BEGIN THE DATA
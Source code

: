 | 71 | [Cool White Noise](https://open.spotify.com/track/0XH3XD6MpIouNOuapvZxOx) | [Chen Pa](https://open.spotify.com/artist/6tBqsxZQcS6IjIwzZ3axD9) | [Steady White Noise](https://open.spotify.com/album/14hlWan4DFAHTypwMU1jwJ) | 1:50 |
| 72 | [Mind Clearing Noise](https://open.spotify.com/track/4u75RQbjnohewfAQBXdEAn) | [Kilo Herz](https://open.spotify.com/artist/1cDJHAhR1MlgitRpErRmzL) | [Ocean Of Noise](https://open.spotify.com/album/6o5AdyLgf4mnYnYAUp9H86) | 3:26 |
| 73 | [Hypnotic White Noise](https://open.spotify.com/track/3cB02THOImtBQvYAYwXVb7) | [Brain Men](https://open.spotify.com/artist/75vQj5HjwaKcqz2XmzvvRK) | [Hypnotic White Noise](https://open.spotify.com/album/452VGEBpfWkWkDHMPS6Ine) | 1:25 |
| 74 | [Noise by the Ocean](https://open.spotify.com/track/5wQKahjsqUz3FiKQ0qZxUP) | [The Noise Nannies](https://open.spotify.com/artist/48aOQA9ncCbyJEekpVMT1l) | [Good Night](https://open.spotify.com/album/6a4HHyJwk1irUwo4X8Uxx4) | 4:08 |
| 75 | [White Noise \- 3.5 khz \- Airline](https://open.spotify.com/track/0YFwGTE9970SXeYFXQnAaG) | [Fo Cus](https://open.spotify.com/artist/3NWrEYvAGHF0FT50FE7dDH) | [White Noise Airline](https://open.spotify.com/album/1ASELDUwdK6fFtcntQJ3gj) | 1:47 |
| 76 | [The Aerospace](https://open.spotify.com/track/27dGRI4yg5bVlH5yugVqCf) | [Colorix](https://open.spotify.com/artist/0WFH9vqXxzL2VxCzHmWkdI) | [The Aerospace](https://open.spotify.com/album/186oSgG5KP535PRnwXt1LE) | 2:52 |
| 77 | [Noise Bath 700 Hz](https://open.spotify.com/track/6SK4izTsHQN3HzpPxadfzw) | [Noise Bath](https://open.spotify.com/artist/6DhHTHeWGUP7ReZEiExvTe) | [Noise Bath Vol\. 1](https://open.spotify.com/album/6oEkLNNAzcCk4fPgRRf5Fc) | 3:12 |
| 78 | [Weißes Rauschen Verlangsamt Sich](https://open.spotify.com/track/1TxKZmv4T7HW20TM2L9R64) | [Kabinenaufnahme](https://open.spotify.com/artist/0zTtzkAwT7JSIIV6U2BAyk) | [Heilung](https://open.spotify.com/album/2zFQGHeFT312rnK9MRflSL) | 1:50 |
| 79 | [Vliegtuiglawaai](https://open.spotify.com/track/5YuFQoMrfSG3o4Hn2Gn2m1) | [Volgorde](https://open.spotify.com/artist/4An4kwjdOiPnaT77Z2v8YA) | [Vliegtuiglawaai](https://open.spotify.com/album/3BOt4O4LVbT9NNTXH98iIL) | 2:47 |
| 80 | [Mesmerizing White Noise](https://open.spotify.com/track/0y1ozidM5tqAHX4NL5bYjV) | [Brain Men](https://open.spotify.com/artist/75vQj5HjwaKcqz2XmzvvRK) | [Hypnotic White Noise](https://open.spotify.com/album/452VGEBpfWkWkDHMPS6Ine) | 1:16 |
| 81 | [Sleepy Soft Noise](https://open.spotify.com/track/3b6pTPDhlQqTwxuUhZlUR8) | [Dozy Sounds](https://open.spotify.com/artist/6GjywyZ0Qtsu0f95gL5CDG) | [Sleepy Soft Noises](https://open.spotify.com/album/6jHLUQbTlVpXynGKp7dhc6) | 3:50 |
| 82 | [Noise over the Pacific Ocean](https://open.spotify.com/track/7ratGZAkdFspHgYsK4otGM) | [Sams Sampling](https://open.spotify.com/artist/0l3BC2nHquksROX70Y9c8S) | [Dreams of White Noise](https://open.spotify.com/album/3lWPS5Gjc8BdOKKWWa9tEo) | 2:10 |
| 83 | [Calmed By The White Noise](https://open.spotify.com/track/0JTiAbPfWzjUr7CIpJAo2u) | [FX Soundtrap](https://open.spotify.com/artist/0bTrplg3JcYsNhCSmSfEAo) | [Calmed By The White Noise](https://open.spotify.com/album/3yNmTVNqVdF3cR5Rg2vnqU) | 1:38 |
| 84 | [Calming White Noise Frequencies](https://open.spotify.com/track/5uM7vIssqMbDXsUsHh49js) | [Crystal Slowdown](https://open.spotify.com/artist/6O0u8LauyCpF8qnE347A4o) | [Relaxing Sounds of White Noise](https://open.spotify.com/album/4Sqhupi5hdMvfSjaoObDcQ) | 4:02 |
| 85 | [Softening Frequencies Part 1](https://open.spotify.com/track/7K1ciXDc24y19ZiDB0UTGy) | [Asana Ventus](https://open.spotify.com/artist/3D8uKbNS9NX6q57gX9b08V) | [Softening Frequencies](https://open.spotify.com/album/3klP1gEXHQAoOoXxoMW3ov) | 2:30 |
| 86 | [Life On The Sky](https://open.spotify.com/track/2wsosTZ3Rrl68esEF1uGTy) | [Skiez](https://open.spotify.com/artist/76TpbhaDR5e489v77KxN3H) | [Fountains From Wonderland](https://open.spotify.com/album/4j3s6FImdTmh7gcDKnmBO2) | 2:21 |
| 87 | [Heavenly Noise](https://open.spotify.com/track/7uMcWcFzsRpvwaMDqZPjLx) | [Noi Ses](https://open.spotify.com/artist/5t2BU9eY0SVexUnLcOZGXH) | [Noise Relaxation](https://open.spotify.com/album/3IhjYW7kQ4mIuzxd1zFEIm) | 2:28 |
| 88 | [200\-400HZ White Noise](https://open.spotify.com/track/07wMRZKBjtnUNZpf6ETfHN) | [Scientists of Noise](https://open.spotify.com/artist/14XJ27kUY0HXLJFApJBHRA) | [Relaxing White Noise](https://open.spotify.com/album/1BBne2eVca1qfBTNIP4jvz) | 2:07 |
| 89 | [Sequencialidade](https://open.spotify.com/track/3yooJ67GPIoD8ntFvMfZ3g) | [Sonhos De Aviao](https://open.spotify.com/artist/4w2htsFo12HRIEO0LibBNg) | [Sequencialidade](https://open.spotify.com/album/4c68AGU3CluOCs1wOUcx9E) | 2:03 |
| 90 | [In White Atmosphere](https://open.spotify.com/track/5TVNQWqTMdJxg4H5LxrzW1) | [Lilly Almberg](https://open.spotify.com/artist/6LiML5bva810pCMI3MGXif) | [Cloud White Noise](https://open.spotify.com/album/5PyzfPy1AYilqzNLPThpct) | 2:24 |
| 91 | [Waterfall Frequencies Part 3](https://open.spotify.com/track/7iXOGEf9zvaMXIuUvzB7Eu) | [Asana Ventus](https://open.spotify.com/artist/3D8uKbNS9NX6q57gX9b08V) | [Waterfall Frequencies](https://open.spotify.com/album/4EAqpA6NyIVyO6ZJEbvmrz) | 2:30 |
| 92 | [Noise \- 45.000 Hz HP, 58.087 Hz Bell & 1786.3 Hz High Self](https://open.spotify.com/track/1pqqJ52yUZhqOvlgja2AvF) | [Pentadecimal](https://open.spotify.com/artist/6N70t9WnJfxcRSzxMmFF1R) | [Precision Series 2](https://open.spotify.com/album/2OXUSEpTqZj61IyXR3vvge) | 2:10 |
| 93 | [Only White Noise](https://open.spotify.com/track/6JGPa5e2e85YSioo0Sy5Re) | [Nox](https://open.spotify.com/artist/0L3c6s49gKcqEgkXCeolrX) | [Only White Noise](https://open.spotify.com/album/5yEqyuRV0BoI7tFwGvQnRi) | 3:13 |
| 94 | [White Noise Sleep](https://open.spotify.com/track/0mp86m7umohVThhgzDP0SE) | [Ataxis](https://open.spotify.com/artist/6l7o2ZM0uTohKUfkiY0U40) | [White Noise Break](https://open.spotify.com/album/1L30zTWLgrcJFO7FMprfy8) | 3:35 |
END THE DATA
**WHAT YOU SHOULD DO**
Copy out only the lines running from the beginning of the data to the line with "75 | [White", both ends included.

**RESPONSE AREA**
Source code

: | 71 | [Cool White Noise](https://open.spotify.com/track/0XH3XD6MpIouNOuapvZxOx) | [Chen Pa](https://open.spotify.com/artist/6tBqsxZQcS6IjIwzZ3axD9) | [Steady White Noise](https://open.spotify.com/album/14hlWan4DFAHTypwMU1jwJ) | 1:50 |
| 72 | [Mind Clearing Noise](https://open.spotify.com/track/4u75RQbjnohewfAQBXdEAn) | [Kilo Herz](https://open.spotify.com/artist/1cDJHAhR1MlgitRpErRmzL) | [Ocean Of Noise](https://open.spotify.com/album/6o5AdyLgf4mnYnYAUp9H86) | 3:26 |
| 73 | [Hypnotic White Noise](https://open.spotify.com/track/3cB02THOImtBQvYAYwXVb7) | [Brain Men](https://open.spotify.com/artist/75vQj5HjwaKcqz2XmzvvRK) | [Hypnotic White Noise](https://open.spotify.com/album/452VGEBpfWkWkDHMPS6Ine) | 1:25 |
| 74 | [Noise by the Ocean](https://open.spotify.com/track/5wQKahjsqUz3FiKQ0qZxUP) | [The Noise Nannies](https://open.spotify.com/artist/48aOQA9ncCbyJEekpVMT1l) | [Good Night](https://open.spotify.com/album/6a4HHyJwk1irUwo4X8Uxx4) | 4:08 |
| 75 | [White Noise \- 3.5 khz \- Airline](https://open.spotify.com/track/0YFwGTE9970SXeYFXQnAaG) | [Fo Cus](https://open.spotify.com/artist/3NWrEYvAGHF0FT50FE7dDH) | [White Noise Airline](https://open.spotify.com/album/1ASELDUwdK6fFtcntQJ3gj) | 1:47 |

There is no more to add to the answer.